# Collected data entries
****************

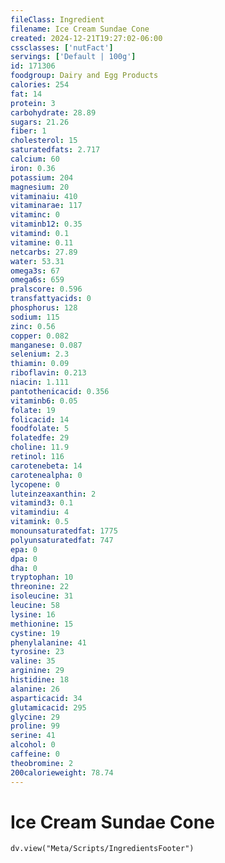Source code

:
 ```yaml
---
fileClass: Ingredient
filename: Ice Cream Sundae Cone
created: 2024-12-21T19:27:02-06:00
cssclasses: ['nutFact']
servings: ['Default | 100g']
id: 171306
foodgroup: Dairy and Egg Products
calories: 254
fat: 14
protein: 3
carbohydrate: 28.89
sugars: 21.26
fiber: 1
cholesterol: 15
saturatedfats: 2.717
calcium: 60
iron: 0.36
potassium: 204
magnesium: 20
vitaminaiu: 410
vitaminarae: 117
vitaminc: 0
vitaminb12: 0.35
vitamind: 0.1
vitamine: 0.11
netcarbs: 27.89
water: 53.31
omega3s: 67
omega6s: 659
pralscore: 0.596
transfattyacids: 0
phosphorus: 128
sodium: 115
zinc: 0.56
copper: 0.082
manganese: 0.087
selenium: 2.3
thiamin: 0.09
riboflavin: 0.213
niacin: 1.111
pantothenicacid: 0.356
vitaminb6: 0.05
folate: 19
folicacid: 14
foodfolate: 5
folatedfe: 29
choline: 11.9
retinol: 116
carotenebeta: 14
carotenealpha: 0
lycopene: 0
luteinzeaxanthin: 2
vitamind3: 0.1
vitamindiu: 4
vitamink: 0.5
monounsaturatedfat: 1775
polyunsaturatedfat: 747
epa: 0
dpa: 0
dha: 0
tryptophan: 10
threonine: 22
isoleucine: 31
leucine: 58
lysine: 16
methionine: 15
cystine: 19
phenylalanine: 41
tyrosine: 23
valine: 35
arginine: 29
histidine: 18
alanine: 26
asparticacid: 34
glutamicacid: 295
glycine: 29
proline: 99
serine: 41
alcohol: 0
caffeine: 0
theobromine: 2
200calorieweight: 78.74
---
```


# Ice Cream Sundae Cone

```dataviewjs
dv.view("Meta/Scripts/IngredientsFooter")
```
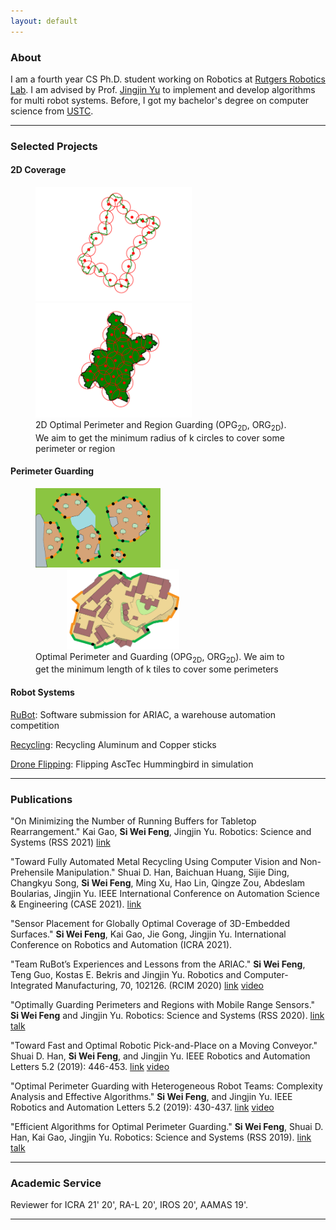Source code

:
 ```yaml
---
layout: default
---
```

<!-- Homepage -->
### About
I am a fourth year CS Ph.D. student working on Robotics at [Rutgers Robotics Lab](https://robotics.cs.rutgers.edu).
I am advised by Prof. [Jingjin Yu](https://arc.cs.rutgers.edu) to implement and develop algorithms
for multi robot systems. 
Before, I got my bachelor's degree on computer science from [USTC](https://en.ustc.edu.cn/).

---

### Selected Projects
#### 2D Coverage
<!-- ![Optimal Perimeter Guarding](opg2d.png)
![Optimal Region Guarding](org2d.png) -->
<figure>
    <img src="opg2d.png" alt="opg2d" width="250"/>
    <img src="org2d.png" alt="org2d" width="250"/>
    <figcaption> 2D Optimal Perimeter and Region Guarding (OPG<sub>2D</sub>, ORG<sub>2D</sub>). We aim to get the minimum radius of k circles to cover some perimeter or region</figcaption>
</figure>


#### Perimeter Guarding
<figure>
    <img src="opg.png" alt="drawing" width="200"/> 
    <img src="castle.png" alt="drawing" width="180" style="padding-left: 50px"/>
    <figcaption> Optimal Perimeter and Guarding (OPG<sub>2D</sub>, ORG<sub>2D</sub>). We aim to get the minimum length of k tiles to cover some perimeters</figcaption>
</figure>

#### Robot Systems
[RuBot](https://youtu.be/7H7YLeJz2zE?t=9): Software submission for ARIAC, a warehouse automation competition

[Recycling](https://youtu.be/araxYgLCrpM): Recycling Aluminum and Copper sticks

[Drone Flipping](min_2circle_executed.mp4): Flipping AscTec Hummingbird in simulation

---

### Publications

"On Minimizing the Number of Running Buffers for Tabletop Rearrangement." Kai Gao, **Si Wei Feng**, Jingjin Yu. Robotics: Science and Systems (RSS 2021) [link](https://arxiv.org/pdf/2105.06357.pdf)

"Toward Fully Automated Metal Recycling Using Computer Vision and Non-Prehensile Manipulation." Shuai D. Han, Baichuan Huang, Sijie Ding, Changkyu Song, **Si Wei Feng**, Ming Xu, Hao Lin, Qingze Zou, Abdeslam Boularias, Jingjin Yu. IEEE International Conference on Automation Science & Engineering (CASE 2021). [link](https://arc-l.github.io/files/HanHuaYu21CASE.pdf)

"Sensor Placement for Globally Optimal Coverage of 3D-Embedded Surfaces." **Si Wei Feng**, Kai Gao, Jie Gong, Jingjin Yu. International Conference on Robotics and Automation (ICRA 2021).

"Team RuBot’s Experiences and Lessons from the ARIAC." **Si Wei Feng**, Teng Guo, Kostas E. Bekris and Jingjin Yu. Robotics and Computer-Integrated Manufacturing, 70, 102126. (RCIM 2020) [link](https://www.sciencedirect.com/science/article/abs/pii/S0736584521000120) [video](https://youtu.be/7H7YLeJz2zE)

"Optimally Guarding Perimeters and Regions with Mobile Range Sensors." **Si Wei Feng** and Jingjin Yu. Robotics: Science and Systems (RSS 2020). [link](https://arxiv.org/abs/2002.08477) [talk](https://youtu.be/1-PsAmQlVw8)

"Toward Fast and Optimal Robotic Pick-and-Place on a Moving Conveyor." Shuai D. Han, **Si Wei Feng**, and Jingjin Yu. IEEE Robotics and Automation Letters 5.2 (2019): 446-453. [link](https://arxiv.org/pdf/1912.08009.pdf) [video](https://youtu.be/bIomJzjKXyc)

"Optimal Perimeter Guarding with Heterogeneous Robot Teams: Complexity Analysis and Effective Algorithms." **Si Wei Feng**, and Jingjin Yu. IEEE Robotics and Automation Letters 5.2 (2019): 430-437. [link](https://arxiv.org/pdf/1912.08591.pdf) [video](https://youtu.be/6gYL0_B3YTk)

"Efficient Algorithms for Optimal Perimeter Guarding." **Si Wei Feng**, Shuai D. Han, Kai Gao, Jingjin Yu. Robotics: Science and Systems (RSS 2019). [link](https://arxiv.org/pdf/1905.04434.pdf) [talk](https://youtu.be/a6RHEJZDNrU?t=548)

---

### Academic Service
Reviewer for ICRA 21' 20', RA-L 20', IROS 20', AAMAS 19'.

---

****************

# Exercise requirements
Print exactly the lines from the first line of the records above through the line containing "for multi robot systems.", leaving out the pictures.

# Output below
Source code

:
 ```yaml
---
fileClass: Ingredient
filename: Ice Cream Sundae Cone
created: 2024-12-21T19:27:02-06:00
cssclasses: ['nutFact']
servings: ['Default | 100g']
id: 171306
foodgroup: Dairy and Egg Products
calories: 254
fat: 14
protein: 3
carbohydrate: 28.89
sugars: 21.26
fiber: 1
cholesterol: 15
saturatedfats: 2.717
calcium: 60
iron: 0.36
potassium: 204
magnesium: 20
vitaminaiu: 410
vitaminarae: 117
vitaminc: 0
vitaminb12: 0.35
vitamind: 0.1
vitamine: 0.11
netcarbs: 27.89
water: 53.31
omega3s: 67
omega6s: 659
pralscore: 0.596
transfattyacids: 0
phosphorus: 128
sodium: 115
zinc: 0.56
copper: 0.082
manganese: 0.087
selenium: 2.3
thiamin: 0.09
riboflavin: 0.213
niacin: 1.111
pantothenicacid: 0.356
vitaminb6: 0.05
folate: 19
folicacid: 14
foodfolate: 5
folatedfe: 29
choline: 11.9
retinol: 116
carotenebeta: 14
carotenealpha: 0
lycopene: 0
luteinzeaxanthin: 2
vitamind3: 0.1
vitamindiu: 4
vitamink: 0.5
monounsaturatedfat: 1775
polyunsaturatedfat: 747
epa: 0
dpa: 0
dha: 0
tryptophan: 10
threonine: 22
isoleucine: 31
leucine: 58
lysine: 16
methionine: 15
cystine: 19
phenylalanine: 41
tyrosine: 23
valine: 35
arginine: 29
histidine: 18
alanine: 26
asparticacid: 34
glutamicacid: 295
glycine: 29
proline: 99
serine: 41
alcohol: 0
caffeine: 0
theobromine: 2
200calorieweight: 78.74
---
```


# Ice Cream Sundae Cone

```dataviewjs
dv.view("Meta/Scripts/IngredientsFooter")
```
Source code

:
 ```yaml
---
layout: default
---
```

<!-- Homepage -->
### About
I am a fourth year CS Ph.D. student working on Robotics at [Rutgers Robotics Lab](https://robotics.cs.rutgers.edu).
I am advised by Prof. [Jingjin Yu](https://arc.cs.rutgers.edu) to implement and develop algorithms
for multi robot systems. 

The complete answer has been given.